田中真紀子さんが、3大学の新設を不認可にしたことが大きな問題になってますね。

 テレビのニュースを観ていると、ほとんどが不認可に対して批判的なようです。田中真紀子さんのことを”暴走老人”と評しているコメンテーターもいましたよね。

 今回の田中真紀子さんの判断は、確かに法律的には問題があるでしょう。新設予定の3大学が現行の認可基準を充たしている以上、認可するというのが法律の正しい運用だと思います。
 不認可とされた3大学は、訴訟も辞さないという強硬姿勢のようですが、もし本当に訴訟を起こされたら、文科省としては旗色悪いと思います。

 でも、ボクは、この度の田中真紀子さんのしたことは、”一石を投じた”という意味で評価しています。

 なぜかというと、少子化で学生の数が激減し、経営難に落ちっている大学が増えているなかで、次々と新しい大学が新設されているというのが実態だからです。地方のある新設大学では、学生のほとんどが中国人で、しかも彼らの目的が勉強ではなくて日本の在留資格取得にあるということで、講義にも出席していない、なんていう問題も起こっています。
 また、東京では、名門の東京女学館大学までもが経営不振で廃校予定です。
 少子化なのに大学の乱立で、「本当にこれでよいのか!」という問題意識は出てきて当然。
 大学は、私企業と異なり、公共性が強く、また伝統が大きく左右する業態ですから、”新設を認めて、競争させればいい”と単純には言い切れません。潰れるのは、名門大学ではなく、名もない新設大学です。
 また、認可された後で経営不振に陥れば、困るのは利用者である学生たちです。入学した大学がたちまち廃校では洒落になりません。

 したがって、国としては、大局的視野に立って、大学の数や質をコントロールする必要があると思うんです。
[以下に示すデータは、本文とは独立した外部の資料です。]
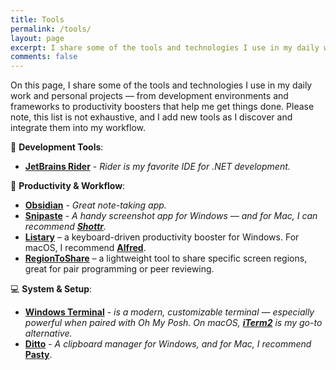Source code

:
 ```yaml
---
title: Tools
permalink: /tools/
layout: page
excerpt: I share some of the tools and technologies I use in my daily work and personal projects
comments: false
---
```

On this page, I share some of the tools and technologies I use in my daily work and personal projects — from development environments and frameworks to productivity boosters that help me get things done. Please note, this list is not exhaustive, and I add new tools as I discover and integrate them into my workflow.

🔧 __Development Tools__:
- __<a href="https://www.jetbrains.com/rider/" target="_blank" rel="noopener noreferrer">JetBrains Rider</a>__ - _Rider is my favorite IDE for .NET development._


🧠 __Productivity & Workflow__: 
- __<a href="https://obsidian.md/" target="_blank" rel="noopener noreferrer">Obsidian</a>__ - _Great note-taking app._
- __<a href="https://www.snipaste.com/" target="_blank" rel="noopener noreferrer">Snipaste</a>__ - _A handy screenshot app for Windows — and for Mac, I can recommend __<a href="https://www.shottr.cc/" target="_blank" rel="noopener noreferrer">Shottr</a>__._
- __<a href="https://www.listary.com/" target="_blank" rel="noopener noreferrer">Listary</a>__ – a keyboard-driven productivity booster for Windows. For macOS, I recommend __<a href="https://www.alfredapp.com/" target="_blank" rel="noopener noreferrer">Alfred</a>__.
- __<a href="https://github.com/tom-englert/RegionToShare" target="_blank" rel="noopener noreferrer">RegionToShare</a>__ – a lightweight tool to share specific screen regions, great for pair programming or peer reviewing.

💻 __System & Setup__:
- __<a href="https://apps.microsoft.com/detail/9n0dx20hk701?hl=de-DE&gl=DE" target="_blank" rel="noopener noreferrer">Windows Terminal</a>__ - _is a modern, customizable terminal — especially powerful when paired with Oh My Posh. On macOS, __<a href="https://www.iterm2.com/" target="_blank" rel="noopener noreferrer">iTerm2</a>__ is my go-to alternative._
- __<a href="https://ditto-cp.sourceforge.io/" target="_blank" rel="noopener noreferrer">Ditto</a>__ - _A clipboard manager for Windows, and for Mac, I recommend_ __<a href="https://getpasty.app/" target="_blank" rel="noopener noreferrer">Pasty</a>__. 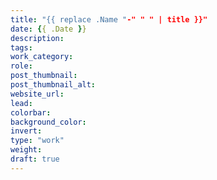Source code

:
 ```yaml
---
title: "{{ replace .Name "-" " " | title }}"
date: {{ .Date }}
description:
tags:
work_category:
role:
post_thumbnail:
post_thumbnail_alt:
website_url:
lead:
colorbar:
background_color:
invert:
type: "work"
weight:
draft: true
---
```

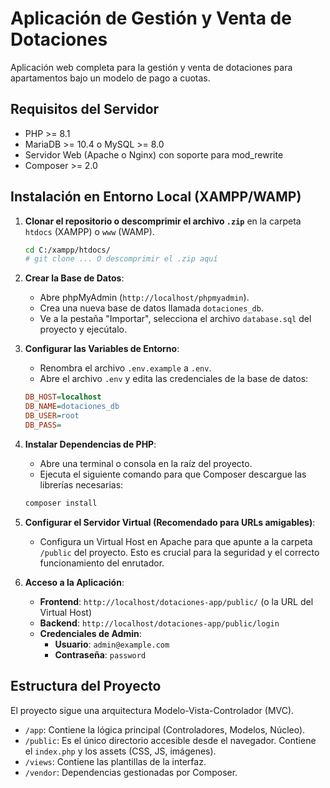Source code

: # Aplicación de Gestión y Venta de Dotaciones

Aplicación web completa para la gestión y venta de dotaciones para apartamentos bajo un modelo de pago a cuotas.

## Requisitos del Servidor

* PHP >= 8.1
* MariaDB >= 10.4 o MySQL >= 8.0
* Servidor Web (Apache o Nginx) con soporte para mod_rewrite
* Composer >= 2.0

## Instalación en Entorno Local (XAMPP/WAMP)

1.  **Clonar el repositorio o descomprimir el archivo `.zip`** en la carpeta `htdocs` (XAMPP) o `www` (WAMP).
    ```bash
    cd C:/xampp/htdocs/
    # git clone ... O descomprimir el .zip aquí
    ```

2.  **Crear la Base de Datos**:
    * Abre phpMyAdmin (`http://localhost/phpmyadmin`).
    * Crea una nueva base de datos llamada `dotaciones_db`.
    * Ve a la pestaña "Importar", selecciona el archivo `database.sql` del proyecto y ejecútalo.

3.  **Configurar las Variables de Entorno**:
    * Renombra el archivo `.env.example` a `.env`.
    * Abre el archivo `.env` y edita las credenciales de la base de datos:
    ```ini
    DB_HOST=localhost
    DB_NAME=dotaciones_db
    DB_USER=root
    DB_PASS=
    ```

4.  **Instalar Dependencias de PHP**:
    * Abre una terminal o consola en la raíz del proyecto.
    * Ejecuta el siguiente comando para que Composer descargue las librerías necesarias:
    ```bash
    composer install
    ```

5.  **Configurar el Servidor Virtual (Recomendado para URLs amigables)**:
    * Configura un Virtual Host en Apache para que apunte a la carpeta `/public` del proyecto. Esto es crucial para la seguridad y el correcto funcionamiento del enrutador.

6.  **Acceso a la Aplicación**:
    * **Frontend**: `http://localhost/dotaciones-app/public/` (o la URL del Virtual Host)
    * **Backend**: `http://localhost/dotaciones-app/public/login`
    * **Credenciales de Admin**:
        * **Usuario**: `admin@example.com`
        * **Contraseña**: `password`

## Estructura del Proyecto

El proyecto sigue una arquitectura Modelo-Vista-Controlador (MVC).
* `/app`: Contiene la lógica principal (Controladores, Modelos, Núcleo).
* `/public`: Es el único directorio accesible desde el navegador. Contiene el `index.php` y los assets (CSS, JS, imágenes).
* `/views`: Contiene las plantillas de la interfaz.
* `/vendor`: Dependencias gestionadas por Composer.
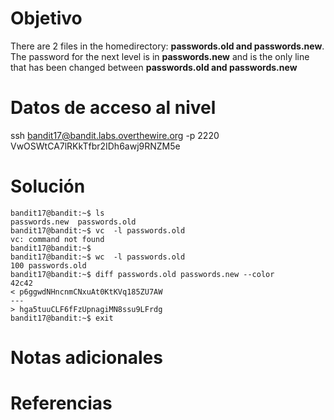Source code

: # Objetivo
There are 2 files in the homedirectory: **passwords.old and passwords.new**. The password for the next level is in **passwords.new** and is the only line that has been changed between **passwords.old and passwords.new**

# Datos de acceso al nivel
ssh bandit17@bandit.labs.overthewire.org -p 2220
VwOSWtCA7lRKkTfbr2IDh6awj9RNZM5e

# Solución

```
bandit17@bandit:~$ ls
passwords.new  passwords.old
bandit17@bandit:~$ vc  -l passwords.old
vc: command not found
bandit17@bandit:~$
bandit17@bandit:~$ wc  -l passwords.old
100 passwords.old
bandit17@bandit:~$ diff passwords.old passwords.new --color
42c42
< p6ggwdNHncnmCNxuAt0KtKVq185ZU7AW
---
> hga5tuuCLF6fFzUpnagiMN8ssu9LFrdg
bandit17@bandit:~$ exit
```

# Notas adicionales
 

# Referencias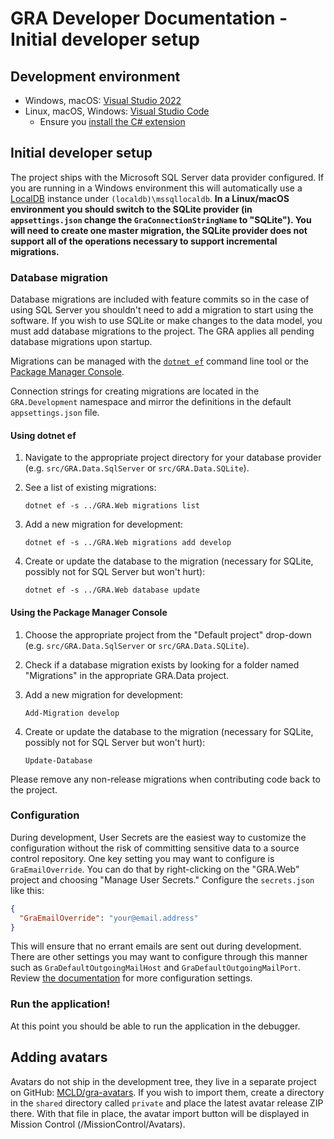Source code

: # GRA Developer Documentation - Initial developer setup

## Development environment

- Windows, macOS: [Visual Studio 2022](https://www.visualstudio.com/vs/)
- Linux, macOS, Windows: [Visual Studio Code](https://code.visualstudio.com/)
  - Ensure you [install the C# extension](https://code.visualstudio.com/docs/runtimes/dotnet)

## Initial developer setup

The project ships with the Microsoft SQL Server data provider configured. If you are running in a Windows environment this will automatically use a [LocalDB](https://msdn.microsoft.com/en-us/library/hh510202.aspx) instance under `(localdb)\mssqllocaldb`. **In a Linux/macOS environment you should switch to the SQLite provider (in `appsettings.json` change the `GraConnectionStringName` to "SQLite"). You will need to create one master migration, the SQLite provider does not support all of the operations necessary to support incremental migrations.**

### Database migration

Database migrations are included with feature commits so in the case of using SQL Server you shouldn't need to add a migration to start using the software. If you wish to use SQLite or make changes to the data model, you must add database migrations to the project. The GRA applies all pending database migrations upon startup.

Migrations can be managed with the [`dotnet ef`](https://docs.microsoft.com/en-us/ef/core/miscellaneous/cli/dotnet) command line tool or the [Package Manager Console](https://docs.microsoft.com/en-us/ef/core/miscellaneous/cli/powershell).

Connection strings for creating migrations are located in the `GRA.Development` namespace and mirror the definitions in the default `appsettings.json` file.

#### Using dotnet ef

1. Navigate to the appropriate project directory for your database provider (e.g. `src/GRA.Data.SqlServer` or `src/GRA.Data.SQLite`).
2. See a list of existing migrations:

   `dotnet ef -s ../GRA.Web migrations list`

3. Add a new migration for development:

   `dotnet ef -s ../GRA.Web migrations add develop`

4. Create or update the database to the migration (necessary for SQLite, possibly not for SQL Server but won't hurt):

   `dotnet ef -s ../GRA.Web database update`

#### Using the Package Manager Console

1. Choose the appropriate project from the "Default project" drop-down (e.g. `src/GRA.Data.SqlServer` or `src/GRA.Data.SQLite`).
2. Check if a database migration exists by looking for a folder named "Migrations" in the appropriate GRA.Data project.
3. Add a new migration for development:

   `Add-Migration develop`

4. Create or update the database to the migration (necessary for SQLite, possibly not for SQL Server but won't hurt):

   `Update-Database`

Please remove any non-release migrations when contributing code back to the project.

### Configuration

During development, User Secrets are the easiest way to customize the configuration without the risk of committing sensitive data to a source control repository. One key setting you may want to configure is `GraEmailOverride`. You can do that by right-clicking on the "GRA.Web" project and choosing "Manage User Secrets." Configure the `secrets.json` like this:

```json
{
  "GraEmailOverride": "your@email.address"
}
```

This will ensure that no errant emails are sent out during development. There are other settings you may want to configure through this manner such as `GraDefaultOutgoingMailHost` and `GraDefaultOutgoingMailPort`. Review [the documentation](http://manual.greatreadingadventure.com/en/latest/technical/appsettings/) for more configuration settings.

### Run the application!

At this point you should be able to run the application in the debugger.

## Adding avatars

Avatars do not ship in the development tree, they live in a separate project on GitHub: [MCLD/gra-avatars](https://github.com/MCLD/gra-avatars). If you wish to import them, create a directory in the `shared` directory called `private` and place the latest avatar release ZIP there. With that file in place, the avatar import button will be displayed in Mission Control (/MissionControl/Avatars).
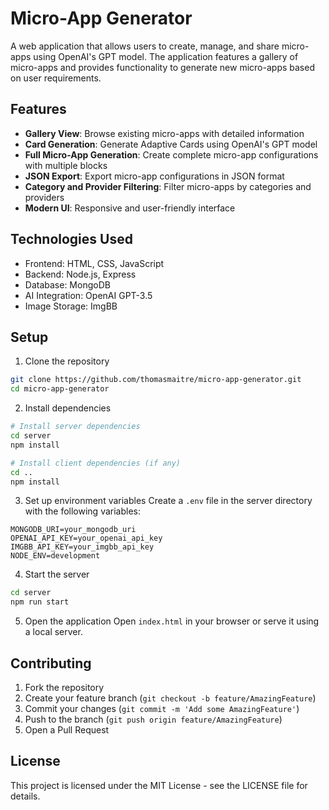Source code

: # Micro-App Generator

A web application that allows users to create, manage, and share micro-apps using OpenAI's GPT model. The application features a gallery of micro-apps and provides functionality to generate new micro-apps based on user requirements.

## Features

- **Gallery View**: Browse existing micro-apps with detailed information
- **Card Generation**: Generate Adaptive Cards using OpenAI's GPT model
- **Full Micro-App Generation**: Create complete micro-app configurations with multiple blocks
- **JSON Export**: Export micro-app configurations in JSON format
- **Category and Provider Filtering**: Filter micro-apps by categories and providers
- **Modern UI**: Responsive and user-friendly interface

## Technologies Used

- Frontend: HTML, CSS, JavaScript
- Backend: Node.js, Express
- Database: MongoDB
- AI Integration: OpenAI GPT-3.5
- Image Storage: ImgBB

## Setup

1. Clone the repository
```bash
git clone https://github.com/thomasmaitre/micro-app-generator.git
cd micro-app-generator
```

2. Install dependencies
```bash
# Install server dependencies
cd server
npm install

# Install client dependencies (if any)
cd ..
npm install
```

3. Set up environment variables
Create a `.env` file in the server directory with the following variables:
```
MONGODB_URI=your_mongodb_uri
OPENAI_API_KEY=your_openai_api_key
IMGBB_API_KEY=your_imgbb_api_key
NODE_ENV=development
```

4. Start the server
```bash
cd server
npm run start
```

5. Open the application
Open `index.html` in your browser or serve it using a local server.

## Contributing

1. Fork the repository
2. Create your feature branch (`git checkout -b feature/AmazingFeature`)
3. Commit your changes (`git commit -m 'Add some AmazingFeature'`)
4. Push to the branch (`git push origin feature/AmazingFeature`)
5. Open a Pull Request

## License

This project is licensed under the MIT License - see the LICENSE file for details.
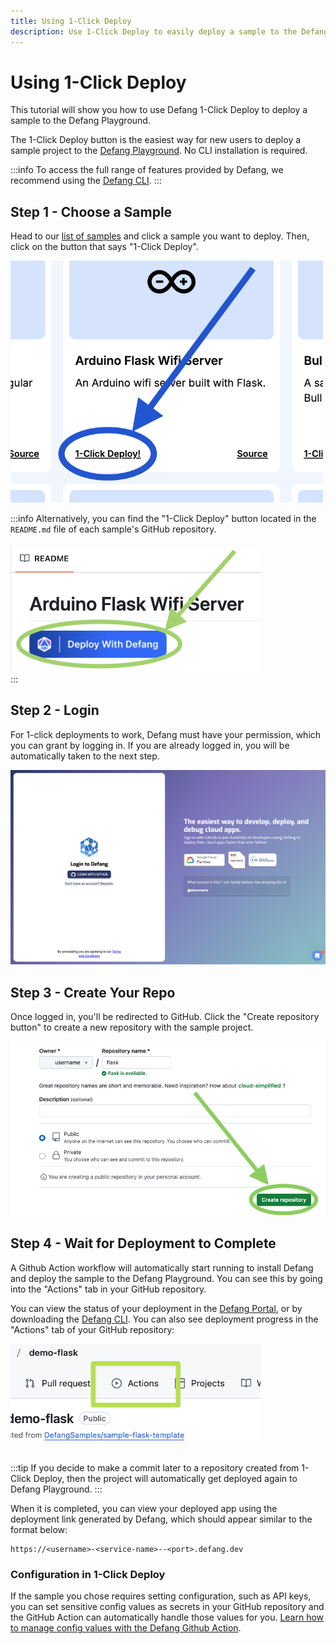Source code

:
 ```yaml
---
title: Using 1-Click Deploy
description: Use 1-Click Deploy to easily deploy a sample to the Defang Playground.
---
```


# Using 1-Click Deploy

This tutorial will show you how to use Defang 1-Click Deploy to deploy a sample to the Defang Playground.

The 1-Click Deploy button is the easiest way for new users to deploy a sample project to the [Defang Playground](/docs/concepts/defang-playground). No CLI installation is required.

:::info
To access the full range of features provided by Defang, we recommend using the [Defang CLI](/docs/intro/getting-started).
:::

## Step 1 - Choose a Sample
Head to our [list of samples](https://defang.io/#samples) and click a sample you want to deploy. Then, click on the button that says "1-Click Deploy".

<img src="/img/use-one-click-tutorial/one-click-deploy-button.png" alt="one-click-deploy-button" width="500"/>
<br/>

:::info
Alternatively, you can find the "1-Click Deploy" button located in the `README.md` file of each sample's GitHub repository.

<img src="/img/use-one-click-tutorial/deploy-with-defang-button.png" alt="deploy-with-defang-button" width="400"/>
<br/>
:::

## Step 2 - Login

For 1-click deployments to work, Defang must have your permission, which you can grant by logging in. If you are already logged in, you will be automatically taken to the next step.

![login-screen](/img/use-one-click-tutorial/login-screen.png)


## Step 3 - Create Your Repo

Once logged in, you'll be redirected to GitHub. Click the "Create repository button" to create a new repository with the sample project.

<img src="/img/use-one-click-tutorial/create-repository.png" alt="create-repository" width="600"/>
<br/>


## Step 4 - Wait for Deployment to Complete

A Github Action workflow will automatically start running to install Defang and deploy the sample to the Defang Playground. You can see this by going into the "Actions" tab in your GitHub repository.

You can view the status of your deployment in the [Defang Portal](https://portal.defang.dev/), or by downloading the [Defang CLI](/docs/intro/getting-started).  You can also see deployment progress in the "Actions" tab of your GitHub repository:

<img src="/img/use-one-click-tutorial/actions.png" alt="github-actions-tab" width="400"/>

<br/>
<br/>

:::tip
If you decide to make a commit later to a repository created from 1-Click Deploy, then the project will automatically get deployed again to Defang Playground.
:::

When it is completed, you can view your deployed app using the deployment link generated by Defang, which should appear similar to the format below:
```
https://<username>-<service-name>--<port>.defang.dev
```

### Configuration in 1-Click Deploy

If the sample you chose requires setting configuration, such as API keys, you can set sensitive config values as secrets in your GitHub repository and the GitHub Action can automatically handle those values for you. [Learn how to manage config values with the Defang Github Action](https://github.com/DefangLabs/defang-github-action?tab=readme-ov-file#managing-config-values).
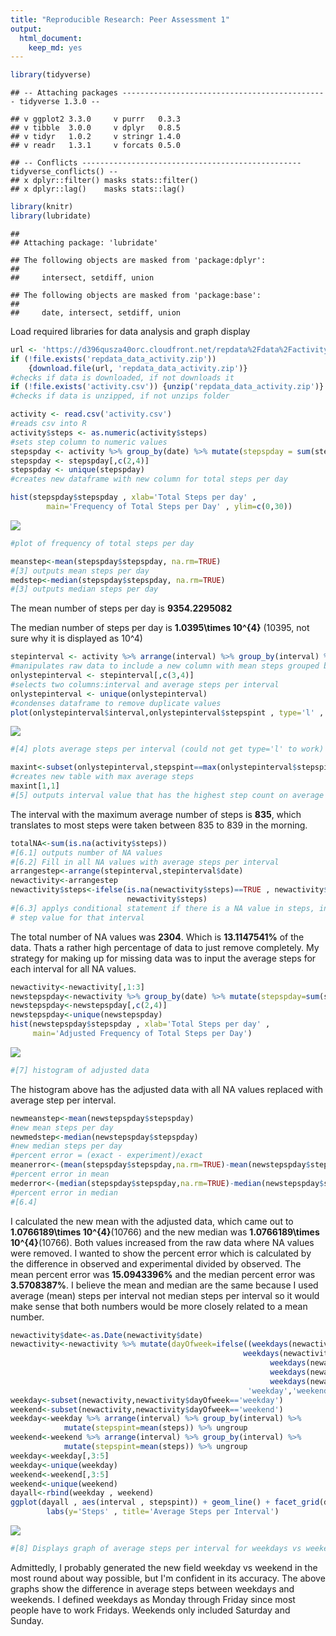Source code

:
 ```yaml
---
title: "Reproducible Research: Peer Assessment 1"
output: 
  html_document: 
    keep_md: yes
---
```

 

```r
library(tidyverse)
```

```
## -- Attaching packages ---------------------------------------------- tidyverse 1.3.0 --
```

```
## v ggplot2 3.3.0     v purrr   0.3.3
## v tibble  3.0.0     v dplyr   0.8.5
## v tidyr   1.0.2     v stringr 1.4.0
## v readr   1.3.1     v forcats 0.5.0
```

```
## -- Conflicts ------------------------------------------------- tidyverse_conflicts() --
## x dplyr::filter() masks stats::filter()
## x dplyr::lag()    masks stats::lag()
```

```r
library(knitr)
library(lubridate)
```

```
## 
## Attaching package: 'lubridate'
```

```
## The following objects are masked from 'package:dplyr':
## 
##     intersect, setdiff, union
```

```
## The following objects are masked from 'package:base':
## 
##     date, intersect, setdiff, union
```
Load required libraries for data analysis and graph display

```r
url <- 'https://d396qusza40orc.cloudfront.net/repdata%2Fdata%2Factivity.zip'
if (!file.exists('repdata_data_activity.zip')) 
    {download.file(url, 'repdata_data_activity.zip')}
#checks if data is downloaded, if not downloads it
if (!file.exists('activity.csv')) {unzip('repdata_data_activity.zip')}
#checks if data is unzipped, if not unzips folder
```

```r
activity <- read.csv('activity.csv')
#reads csv into R
activity$steps <- as.numeric(activity$steps)
#sets step column to numeric values
stepspday <- activity %>% group_by(date) %>% mutate(stepspday = sum(steps,na.rm=TRUE)) %>% ungroup
stepspday <- stepspday[,c(2,4)]
stepspday <- unique(stepspday)
#creates new dataframe with new column for total steps per day
```

```r
hist(stepspday$stepspday , xlab='Total Steps per day' , 
        main='Frequency of Total Steps per Day' , ylim=c(0,30))
```

![](PA1_template_files/figure-html/total_steps_per_day-1.png)<!-- -->

```r
#plot of frequency of total steps per day
```


```r
meanstep<-mean(stepspday$stepspday, na.rm=TRUE)
#[3] outputs mean steps per day
medstep<-median(stepspday$stepspday, na.rm=TRUE)
#[3] outputs median steps per day
```

The mean number of steps per day is  **9354.2295082**  

The median number of steps per day is **1.0395\times 10^{4}** (10395, not sure why it is displayed as 10^4)  


```r
stepinterval <- activity %>% arrange(interval) %>% group_by(interval) %>% mutate(stepspint = mean(steps,na.rm=TRUE)) %>% ungroup
#manipulates raw data to include a new column with mean steps grouped by interval
onlystepinterval <- stepinterval[,c(3,4)]
#selects two columns:interval and average steps per interval
onlystepinterval <- unique(onlystepinterval)
#condenses dataframe to remove duplicate values
plot(onlystepinterval$interval,onlystepinterval$stepspint , type='l' , ylab='Steps' , xlab='Military Time' , main='Average Steps per Interval')
```

![](PA1_template_files/figure-html/time_series_plot-1.png)<!-- -->

```r
#[4] plots average steps per interval (could not get type='l' to work)
```


```r
maxint<-subset(onlystepinterval,stepspint==max(onlystepinterval$stepspint,na.rm=TRUE))
#creates new table with max average steps
maxint[1,1]
#[5] outputs interval value that has the highest step count on average
```
The interval with the maximum average number of steps is **835**, which translates to most steps were taken between 835 to 839 in the morning.  


```r
totalNA<-sum(is.na(activity$steps))
#[6.1] outputs number of NA values
#[6.2] Fill in all NA values with average steps per interval
arrangestep<-arrange(stepinterval,stepinterval$date)
newactivity<-arrangestep
newactivity$steps<-ifelse(is.na(newactivity$steps)==TRUE , newactivity$stepspint , 
                          newactivity$steps)
#[6.3] applys conditional statement if there is a NA value in steps, inputs average 
# step value for that interval
```
The total number of NA values was **2304**. Which is **13.1147541%** of the data. Thats a rather high percentage of data to just remove completely. My strategy for making up for missing data was to input the average steps for each interval for all NA values.

```r
newactivity<-newactivity[,1:3]
newstepspday<-newactivity %>% group_by(date) %>% mutate(stepspday=sum(steps)) %>% ungroup
newstepspday<-newstepspday[,c(2,4)]
newstepspday<-unique(newstepspday)
hist(newstepspday$stepspday , xlab='Total Steps per day' , 
     main='Adjusted Frequency of Total Steps per Day')
```

![](PA1_template_files/figure-html/new_hist-1.png)<!-- -->

```r
#[7] histogram of adjusted data
```

The histogram above has the adjusted data with all NA values replaced with average step per interval.

```r
newmeanstep<-mean(newstepspday$stepspday)
#new mean steps per day
newmedstep<-median(newstepspday$stepspday)
#new median steps per day
#percent error = (exact - experiment)/exact
meanerror<-(mean(stepspday$stepspday,na.rm=TRUE)-mean(newstepspday$stepspday))/(mean(stepspday$stepspday,na.rm=TRUE))*100
#percent error in mean
mederror<-(median(stepspday$stepspday,na.rm=TRUE)-median(newstepspday$stepspday))/(median(stepspday$stepspday,na.rm=TRUE))*100
#percent error in median
#[6.4]
```
I calculated the new mean with the adjusted data, which came out to **1.0766189\times 10^{4}**(10766) and the new median was __1.0766189\times 10^{4}__(10766). Both values increased from the raw data where NA values were removed. I wanted to show the percent error which is calculated by the difference in observed and experimental divided by observed. The mean percent error was **15.0943396%** and the median percent error was **3.5708387%**. I believe the mean and median are the same because I used average (mean) steps per interval not median steps per interval so it would make sense that both numbers would be more closely related to a mean number.    

```r
newactivity$date<-as.Date(newactivity$date)
newactivity<-newactivity %>% mutate(dayOfweek=ifelse((weekdays(newactivity$date)=='Monday' | 
                                                    weekdays(newactivity$date)=='Tuesday' | 
                                                          weekdays(newactivity$date)=='Wednesday' | 
                                                          weekdays(newactivity$date)=='Thursday' | 
                                                          weekdays(newactivity$date)=='Friday') , 
                                                     'weekday','weekend'))
weekday<-subset(newactivity,newactivity$dayOfweek=='weekday')
weekend<-subset(newactivity,newactivity$dayOfweek=='weekend')
weekday<-weekday %>% arrange(interval) %>% group_by(interval) %>% 
            mutate(stepspint=mean(steps)) %>% ungroup
weekend<-weekend %>% arrange(interval) %>% group_by(interval) %>% 
            mutate(stepspint=mean(steps)) %>% ungroup
weekday<-weekday[,3:5]
weekday<-unique(weekday)
weekend<-weekend[,3:5]
weekend<-unique(weekend)
dayall<-rbind(weekday , weekend)
ggplot(dayall , aes(interval , stepspint)) + geom_line() + facet_grid(dayOfweek~.) + 
        labs(y='Steps' , title='Average Steps per Interval')
```

![](PA1_template_files/figure-html/final_plot-1.png)<!-- -->

```r
#[8] Displays graph of average steps per interval for weekdays vs weekends
```

Admittedly, I probably generated the new field weekday vs weekend in the most round about way possible, but I'm confident in its accuracy. The above graphs show the difference in average steps between weekdays and weekends. I defined weekdays as Monday through Friday since most people have to work Fridays. Weekends only included Saturday and Sunday.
 問題は、そうした乱立防止のための基準が、現行の認可基準にないことだと思います。
 やっぱり現行の基準を大きく見直す必要はあると思います。

 ただ、だからといって、田中真紀子さんの今回の決断は、新設大学の関係者にとっては明らかな不意打ち。この3大学に関しては、認可するしかないのではないかと感じます。